The Faustian bargain of the gig economy model is that workers technically get more flexibility, but lose perks and protections. Let’s go to the transport sector, for example. The self-employed Uber driver is called an ‘entrepreneur’ or ‘contractor’ by Uber. The driver supposedly ‘runs their own business’ and ‘works for themselves’.
From an economic power perspective, though, the line between an Uber driver and an employee of a taxi firm is very very thin. They’re basically the same person under a slightly different labour contracting regime, with the added element that they’re now responsible for financing smaller assets that firms previously would have financed themselves, like individual cars. If you zoom out and look at it from a birds-eye-view, Uber is a giant taxi firm that gets its workers to bring their own capital assets to work (imagine a white-collar firm asking its employees to haul in their own computers and stationery into the office each day).

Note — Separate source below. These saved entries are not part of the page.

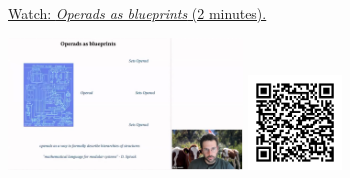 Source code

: 
\begin{minipage}{10cm}
    \href{https://act4e-spring21.netlify.app/videos/spring2021-operads-b:operad-blueprint.html}{Watch: \emph{Operads as blueprints} (2 minutes).}
        
    \href{https://act4e-spring21.netlify.app/videos/spring2021-operads-b:operad-blueprint.html}{\includegraphics[height=3.5cm]{spring2021-operads-b:operad-blueprint/thumbnails.jpg}}
    \href{https://act4e-spring21.netlify.app/videos/spring2021-operads-b:operad-blueprint.html}{\includegraphics[height=2.5cm]{spring2021-operads-b:operad-blueprint/qrcode.png}}
\end{minipage}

If you’re zoomed into the micro ground level view - the fact that the driver is technically self-employed - you can easily miss this macro level picture. At a macro level, the main distinction in our economy is between those who own large concentrations of assets and those who don’t. Both an Uber driver and an employed taxi driver of a taxi firm are in that latter category. In relative terms, they’re not major owners of capital in our society, while the platforms like Uber are.
Similarly, a Dickensian cloth factory owner in the 19th century was a relatively large owner of capital, while his individual workers were not. In power terms, then, a 19th century factory lord and an Uber exec are in a similar position, and their respective ground-level workers are in a similar position too, but the nature of each firm’s assets are slightly different.
The factory lord works with the original business model of capitalism, which was to accumulate concentrations of tools, machines and materials - the proverbial factory - and to get workers to operate them for him. This is what old Marxists would call ‘owning the Means of Production’.
The Gig Economy platforms, by contrast, run a lean version of this. A company like Uber knows that it doesn’t actually need to own tens of thousands of cars - the Means of Production - provided that it owns an information and management architecture that stands between those productive assets and society: Uber owns the Means of Connecting, rather than the Means of Production, which means they can still be a gatekeeper between workers and consumers, while outsourcing finance costs to the individual workers.
The fact that Uber drivers finance and provide their own low-level capital assets - cars - is one reason why they end up getting called ‘entrepreneurs’ (or ‘micro-entrepreneurs’), but again - in power terms - they really aren’t in such a different position to a factory worker. After all, a Dickensian factory lord could also choose to label each of his workers as a ‘micro-entrepreneur’, independently selling a ‘service’ - their labour - to operate his factory. Is that really so different to the driver, who gets up every day to sell their labour to Uber?
Uber will claim that it’s a mere middle-man, and that the drivers are in fact selling their labour to you, the customer, but the old factory owner could claim exactly the same thing: isn’t he just a ‘middle-man’ between workers who sew the cloth and the consumers who will buy the stuff? In both cases, the owners of the firms make zero revenue unless workers turn up: you will not find the factory owner threading needles to stitch corsets for Victorian England, any more than you’d find Uber execs ferrying drunk people around a city. There’s no coal without low-level workers getting dirty at the coal face.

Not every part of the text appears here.